The foreign ministers of France and Britain said an "international" inquiry was necessary to resolve the dispute over Israel's deadly raid on Gaza aid ships, after talks early Monday in the French capital.
"We think it is very important that there is a credible and transparent investigation... there should be an international presence at minimum" in the probe, said British Foreign Secretary William Hague at a press conference with his French counterpart Bernard Kouchner.
Kouchner added that the international inquiry was needed "because several countries are involved" in the incident.
Monitoring Gaza
France also proposed that the European Union could step in to help defuse the situation by checking the cargo on ships bound for the Gaza Strip as well as the Rafah crossing point into the Hamas-run Palestinian territory.
"We could very well check the cargo of ships heading to Gaza... We would be very willing to do it," said Kouchner of an EU role.
He noted that the EU had taken charge of the Rafah border crossing from Egypt to Gaza in the past.
"We could again propose that the European Union... control this crossing in a very strict manner," he said.
European Union monitors helped oversee the Rafah land crossing point into Gaza until 2007, when the operation was suspended for security reasons. Although the mission is currently inactive, its mandate was extended for another year by EU leaders last month.
Hague, who was beginning a tour of European capitals which will take him to Rome, Berlin and Warsaw, said he had held extensive discussions with partners about how to ensure that "aid and normal economic flows are possible into Gaza without, of course, an even greater flow of weapons."
Israel rejects intl probe
Israel on Sunday resisted pressure for an international probe of the May 31 raid that killed nine Turks.
Israel's ambassador to Washington Michael Oren said on U.S. television that his country rejects "the idea of an international commission."
"Israel is a democracy. Israel has the ability and the right to investigate itself, not to be investigated by any international board," he told "Fox News Sunday."

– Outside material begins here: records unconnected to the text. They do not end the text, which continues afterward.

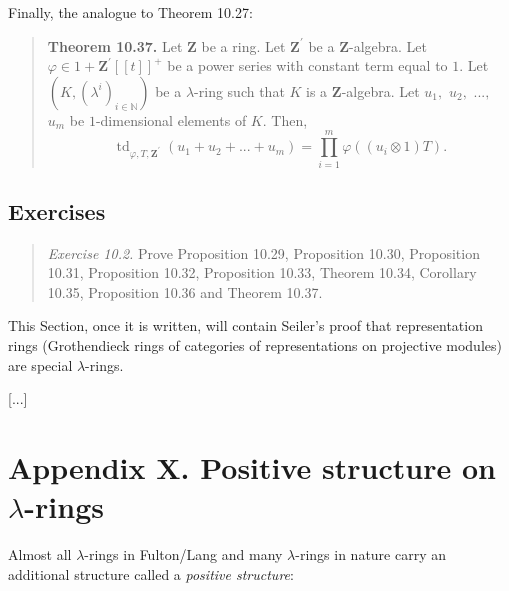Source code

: \documentclass[numbers=enddot,12pt,final,onecolumn,notitlepage]{scrartcl}%
\newenvironment{noncompile}{}{}
\begin{document}
Finally, the analogue to Theorem 10.27:

\begin{quote}
\textbf{Theorem 10.37.} Let $\mathbf{Z}$ be a ring. Let $\mathbf{Z}^{\prime}$
be a $\mathbf{Z}$-algebra. Let $\varphi\in1+\mathbf{Z}^{\prime}\left[  \left[
t\right]  \right]  ^{+}$ be a power series with constant term equal to $1$.
Let $\left(  K,\left(  \lambda^{i}\right)  _{i\in\mathbb{N}}\right)  $ be a
$\lambda$-ring such that $K$ is a $\mathbf{Z}$-algebra. Let $u_{1},$ $u_{2},$
$...,$ $u_{m}$ be $1$-dimensional elements of $K$. Then,%
\[
\operatorname*{td}\nolimits_{\varphi,T,\mathbf{Z}^{\prime}}\left(  u_{1}%
+u_{2}+...+u_{m}\right)  =\prod\limits_{i=1}^{m}\varphi\left(  \left(
u_{i}\otimes1\right)  T\right)  .
\]


\bigskip
\end{quote}

\subsection{Exercises}

\begin{quotation}
\textit{Exercise 10.2.} Prove Proposition 10.29, Proposition 10.30,
Proposition 10.31, Proposition 10.32, Proposition 10.33, Theorem 10.34,
Corollary 10.35, Proposition 10.36 and Theorem 10.37.
\end{quotation}

\bigskip

\begin{noncompile}


This Section, once it is written, will contain Seiler's proof that
representation rings (Grothendieck rings of categories of representations on
projective modules) are special $\lambda$-rings.
\end{noncompile}

[...]

\section*{Appendix X. Positive structure on $\lambda$-rings}


Almost all $\lambda$-rings in Fulton/Lang \cite{FulLan85} and many $\lambda
$-rings in nature carry an additional structure called a \textit{positive
structure}:
\end{document}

French President Nicolas Sarkozy also made an appeal in a phone call to Israeli Prime Minister Benjamin Netanyahu to accept "a credible and impartial inquiry" into the deadly raid, the French leader's office said.
Kouchner said France has said from the beginning that it is up to the secretary general of the United Nations to choose the form of the inquiry.

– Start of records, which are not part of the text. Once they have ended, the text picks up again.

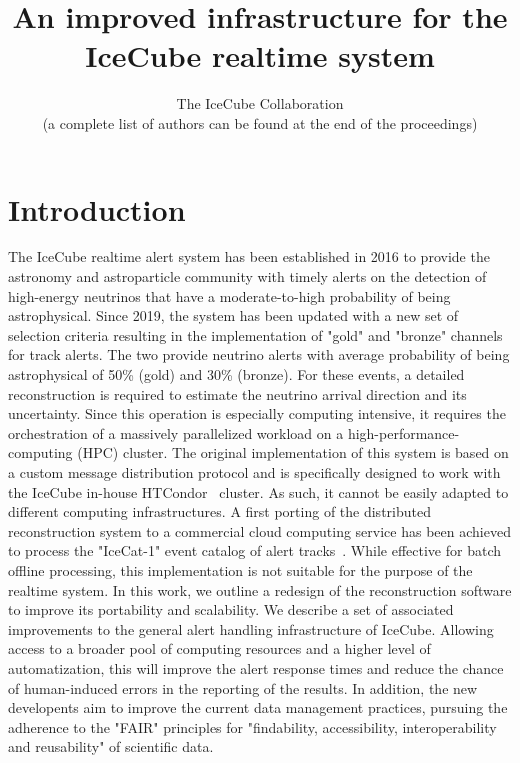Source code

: \documentclass[a4paper,11pt]{article}
\title{An improved infrastructure for the IceCube realtime system}
\author{The IceCube Collaboration \\{\normalsize \normalfont(a complete list of authors can be found at the end of the proceedings)}\\}
\begin{document}
\maketitle


\section{Introduction}
\label{s:intro}

The IceCube realtime alert system has been established in 2016 to provide the astronomy and astroparticle community with timely alerts on the detection of high-energy neutrinos that have a moderate-to-high probability of being astrophysical. Since 2019, the system has been updated with a new set of selection criteria resulting in the implementation of "gold" and "bronze" channels for track alerts. The two provide neutrino alerts with average probability of being astrophysical of 50\% (gold) and 30\% (bronze). For these events, a detailed reconstruction is required to estimate the neutrino arrival direction and its uncertainty. Since this operation is especially computing intensive, it requires the orchestration of a massively parallelized workload on a high-performance-computing (HPC) cluster. The original implementation of this system is based on a custom message distribution protocol and is specifically designed to work with the IceCube in-house HTCondor~\cite{condor-practice} cluster. As such, it cannot be easily adapted to different computing infrastructures. A first porting of the distributed reconstruction system to a commercial cloud computing service has been achieved to process the "IceCat-1" event catalog of alert tracks~\cite{IceCube:2023agq, DVN/SCRUCD_2023}. While effective for batch offline processing, this implementation is not suitable for the purpose of the realtime system. In this work, we outline a redesign of the reconstruction software to improve its portability and scalability. We describe a set of associated improvements to the general alert handling infrastructure of IceCube. Allowing access to a broader pool of computing resources and a higher level of automatization, this will improve the alert response times and reduce the chance of human-induced errors in the reporting of the results. In addition, the new developents aim to improve the current data management practices, pursuing the adherence to the "FAIR" principles for "findability, accessibility, interoperability and reusability" of scientific data.
\end{document}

"We think that it is totally in the interests of our Israeli friends to have a wide inquiry, one that is definitely international" in scope, Kouchner said.

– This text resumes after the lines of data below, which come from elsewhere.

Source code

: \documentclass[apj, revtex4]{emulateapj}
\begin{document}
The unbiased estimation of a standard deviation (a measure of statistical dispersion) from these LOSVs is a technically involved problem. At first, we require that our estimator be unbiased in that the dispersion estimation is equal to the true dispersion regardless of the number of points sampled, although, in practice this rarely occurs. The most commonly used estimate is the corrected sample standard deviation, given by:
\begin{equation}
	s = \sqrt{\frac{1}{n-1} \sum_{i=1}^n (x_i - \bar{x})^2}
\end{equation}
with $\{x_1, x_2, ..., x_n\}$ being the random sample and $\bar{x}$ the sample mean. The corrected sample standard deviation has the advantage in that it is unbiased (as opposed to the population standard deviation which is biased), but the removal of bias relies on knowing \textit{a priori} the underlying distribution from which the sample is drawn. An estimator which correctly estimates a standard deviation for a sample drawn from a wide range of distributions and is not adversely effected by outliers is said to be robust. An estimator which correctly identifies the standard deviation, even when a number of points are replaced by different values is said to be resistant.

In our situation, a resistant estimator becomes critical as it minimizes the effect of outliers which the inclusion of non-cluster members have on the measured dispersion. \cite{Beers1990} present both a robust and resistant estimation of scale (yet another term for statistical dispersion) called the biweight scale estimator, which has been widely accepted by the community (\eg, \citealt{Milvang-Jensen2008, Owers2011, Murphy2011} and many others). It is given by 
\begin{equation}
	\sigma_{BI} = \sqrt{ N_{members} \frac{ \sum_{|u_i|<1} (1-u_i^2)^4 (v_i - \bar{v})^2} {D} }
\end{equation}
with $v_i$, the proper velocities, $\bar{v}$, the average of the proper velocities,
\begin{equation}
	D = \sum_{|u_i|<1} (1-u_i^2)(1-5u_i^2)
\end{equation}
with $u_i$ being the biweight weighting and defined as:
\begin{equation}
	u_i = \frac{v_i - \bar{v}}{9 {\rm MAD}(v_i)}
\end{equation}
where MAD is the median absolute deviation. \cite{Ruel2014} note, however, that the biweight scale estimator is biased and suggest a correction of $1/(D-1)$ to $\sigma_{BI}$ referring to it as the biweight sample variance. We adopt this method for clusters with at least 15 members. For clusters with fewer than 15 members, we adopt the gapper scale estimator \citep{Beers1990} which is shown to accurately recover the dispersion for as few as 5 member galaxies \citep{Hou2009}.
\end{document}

On the issue of Iran, another major concern for Britain and France as permanent members of the U.N. Security Council, Kouchner said he did not expect a Council vote on further sanctions against Tehran over its disputed nuclear program for another week, possibly Monday June 14.
He said the sanctions vote was waiting for the official response from France, Russia and the United States to be handed to the U.N. nuclear watchdog, the International Atomic Energy Agency (IAEA), regarding a nuclear fuel swap deal with Iran brokered by Turkey and Brazil.